What to work on
All lines of the listing that contain "AssertionBuilder" should be shown in full.
Data listing section start
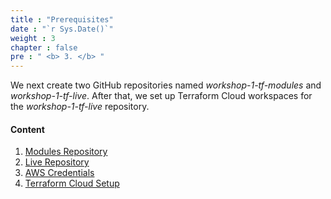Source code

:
 ```yaml
---
title : "Prerequisites"
date : "`r Sys.Date()`"
weight : 3
chapter : false
pre : " <b> 3. </b> "
---
```


We next create two GitHub repositories named *workshop-1-tf-modules* and *workshop-1-tf-live*. After that, we set up Terraform Cloud workspaces for the *workshop-1-tf-live* repository.

#### Content

1. [Modules Repository](1-Modules-Repository)
2. [Live Repository](2-Live-Repository)
3. [AWS Credentials](3-AWS-Credentials)
4. [Terraform Cloud Setup](4-Terraform-Cloud-Setup)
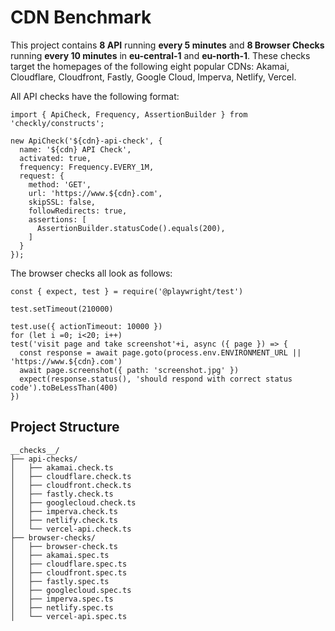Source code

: # CDN Benchmark

This project contains **8 API** running **every 5 minutes** and **8 Browser Checks** running **every 10 minutes** in **eu-central-1** and **eu-north-1**. 
These checks target the homepages of the following eight popular CDNs: Akamai, Cloudflare, Cloudfront, Fastly, Google Cloud, Imperva, Netlify, Vercel.

All API checks have the following format:

```
import { ApiCheck, Frequency, AssertionBuilder } from 'checkly/constructs';

new ApiCheck('${cdn}-api-check', {
  name: '${cdn} API Check',
  activated: true,
  frequency: Frequency.EVERY_1M, 
  request: {
    method: 'GET',
    url: 'https://www.${cdn}.com',
    skipSSL: false, 
    followRedirects: true, 
    assertions: [
      AssertionBuilder.statusCode().equals(200),
    ]
  }
});
```

The browser checks all look as follows:

```
const { expect, test } = require('@playwright/test')

test.setTimeout(210000)

test.use({ actionTimeout: 10000 })
for (let i =0; i<20; i++)
test('visit page and take screenshot'+i, async ({ page }) => {
  const response = await page.goto(process.env.ENVIRONMENT_URL || 'https://www.${cdn}.com')
  await page.screenshot({ path: 'screenshot.jpg' })
  expect(response.status(), 'should respond with correct status code').toBeLessThan(400)
})
```

## Project Structure

```
__checks__/
├── api-checks/
│   ├── akamai.check.ts
│   ├── cloudflare.check.ts
│   ├── cloudfront.check.ts
│   ├── fastly.check.ts
│   ├── googlecloud.check.ts
│   ├── imperva.check.ts    
│   ├── netlify.check.ts    
│   └── vercel-api.check.ts
├── browser-checks/
│   ├── browser-check.ts
│   ├── akamai.spec.ts
│   ├── cloudflare.spec.ts
│   ├── cloudfront.spec.ts
│   ├── fastly.spec.ts
│   ├── googlecloud.spec.ts
│   ├── imperva.spec.ts    
│   ├── netlify.spec.ts    
│   └── vercel-api.spec.ts
```
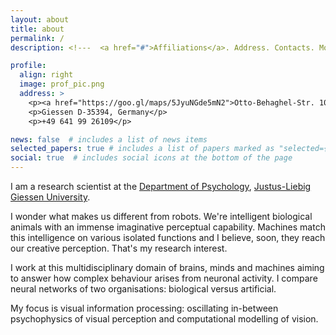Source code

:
 ```yaml
---
layout: about
title: about
permalink: /
description: <!---  <a href="#">Affiliations</a>. Address. Contacts. Moto. Etc. --->

profile:
  align: right
  image: prof_pic.png
  address: >
    <p><a href="https://goo.gl/maps/5JyuNGde5mN2">Otto-Behaghel-Str. 10F</a></p>
    <p>Giessen D-35394, Germany</p>
    <p>+49 641 99 26109</p>

news: false  # includes a list of news items
selected_papers: true # includes a list of papers marked as "selected={true}"
social: true  # includes social icons at the bottom of the page
---
```



I am a research scientist at the 
[Department of Psychology](https://www.uni-giessen.de/fbz/fb06/psychologie?language_sync=1),
 [Justus-Liebig Giessen University](https://www.uni-giessen.de/). 
 
I wonder what makes us different from robots. We're intelligent biological 
animals with an immense imaginative perceptual capability. Machines match this 
intelligence on various isolated functions and I believe, soon, they reach our 
creative perception. That's my research interest. 

I work at this 
multidisciplinary domain of brains, minds and machines aiming to answer how 
complex behaviour arises from neuronal activity. I compare neural networks of 
two organisations: biological versus artificial. 

My focus is visual information 
processing: oscillating in-between psychophysics of visual perception and 
computational modelling of vision. 

<!--- 

Write your biography here. Tell the world about yourself. Link to your favorite [subreddit](http://reddit.com){:target="\_blank"}. You can put a picture in, too. The code is already in, just name your picture `prof_pic.jpg` and put it in the `img/` folder.

Put your address / P.O. box / other info right below your picture. You can also disable any these elements by editing `profile` property of the YAML header of your `_pages/about.md`. Edit `_bibliography/papers.bib` and Jekyll will render your [publications page](/al-folio/publications/) automatically.

Link to your social media connections, too. This theme is set up to use [Font Awesome icons](http://fortawesome.github.io/Font-Awesome/){:target="\_blank"} and [Academicons](https://jpswalsh.github.io/academicons/){:target="\_blank"}, like the ones below. Add your Facebook, Twitter, LinkedIn, Google Scholar, or just disable all of them.

--->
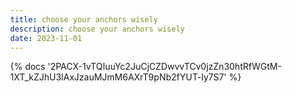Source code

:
 ```yaml
---
title: choose your anchors wisely
description: choose your anchors wisely
date: 2023-11-01
---
```

<body style="margin:0">
{% docs '2PACX-1vTQIuuYc2JuCjCZDwvvTCv0jzZn30htRfWGtM-1XT_kZJhU3lAxJzauMJmM6AXrT9pNb2fYUT-ly7S7' %}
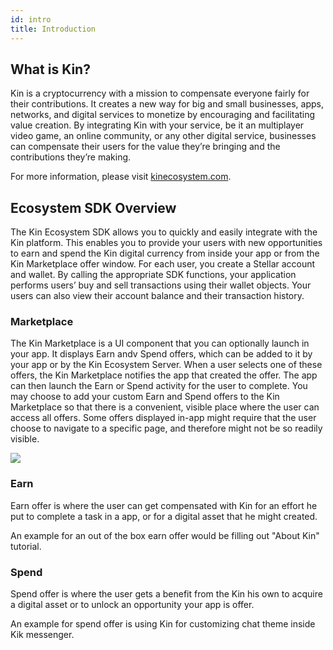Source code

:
 ```yaml
---
id: intro
title: Introduction
---
```


## What is Kin?

Kin is a cryptocurrency with a mission to compensate everyone fairly for their contributions.
It creates a new way for big and small businesses, apps, networks, and digital services to monetize
by encouraging and facilitating value creation.
By integrating Kin with your service, be it an multiplayer video game, an online community, or any other digital service,
businesses can compensate their users for the value they’re bringing and the contributions they’re making.

For more information, please visit [kinecosystem.com](https://kinecosystem.org).

## Ecosystem SDK Overview

The Kin Ecosystem SDK allows you to quickly and easily integrate with the Kin platform. This enables you to provide your users with new opportunities to earn and spend the Kin digital currency from inside your app or from the Kin Marketplace offer window. For each user, you create a Stellar account and wallet. By calling the appropriate SDK functions, your application performs users’ buy and sell transactions using their wallet objects. Your users can also view their account balance and their transaction history.

### Marketplace

The Kin Marketplace is a UI component that you can optionally launch in your app. It displays Earn andv Spend offers, which can be added to it by your app or by the Kin Ecosystem Server. When a user selects one of these offers, the Kin Marketplace notifies the app that created the offer. The app can then launch the Earn or Spend activity for the user to complete. You may choose to add your custom Earn and Spend offers to the Kin Marketplace so that there is a convenient, visible place where the user can access all offers. Some offers displayed in-app might require that the user choose to navigate to a specific page, and therefore might not be so readily visible.

![](/kin-ecosystem-sdk-docs/img/marketplace.png)

### Earn
Earn offer is where the user can get compensated with Kin for an effort he put to complete a task in a app, or for a digital asset that he might created.  

An example for an out of the box earn offer would be filling out "About Kin" tutorial.  

### Spend 
Spend offer is where the user gets a benefit from the Kin his own to acquire a digital asset or to unlock an opportunity your app is offer.  

An example for spend offer is using Kin for customizing chat theme inside Kik messenger.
Data listing section end
Result of this exercise
import { ApiCheck, Frequency, AssertionBuilder } from 'checkly/constructs';
      AssertionBuilder.statusCode().equals(200),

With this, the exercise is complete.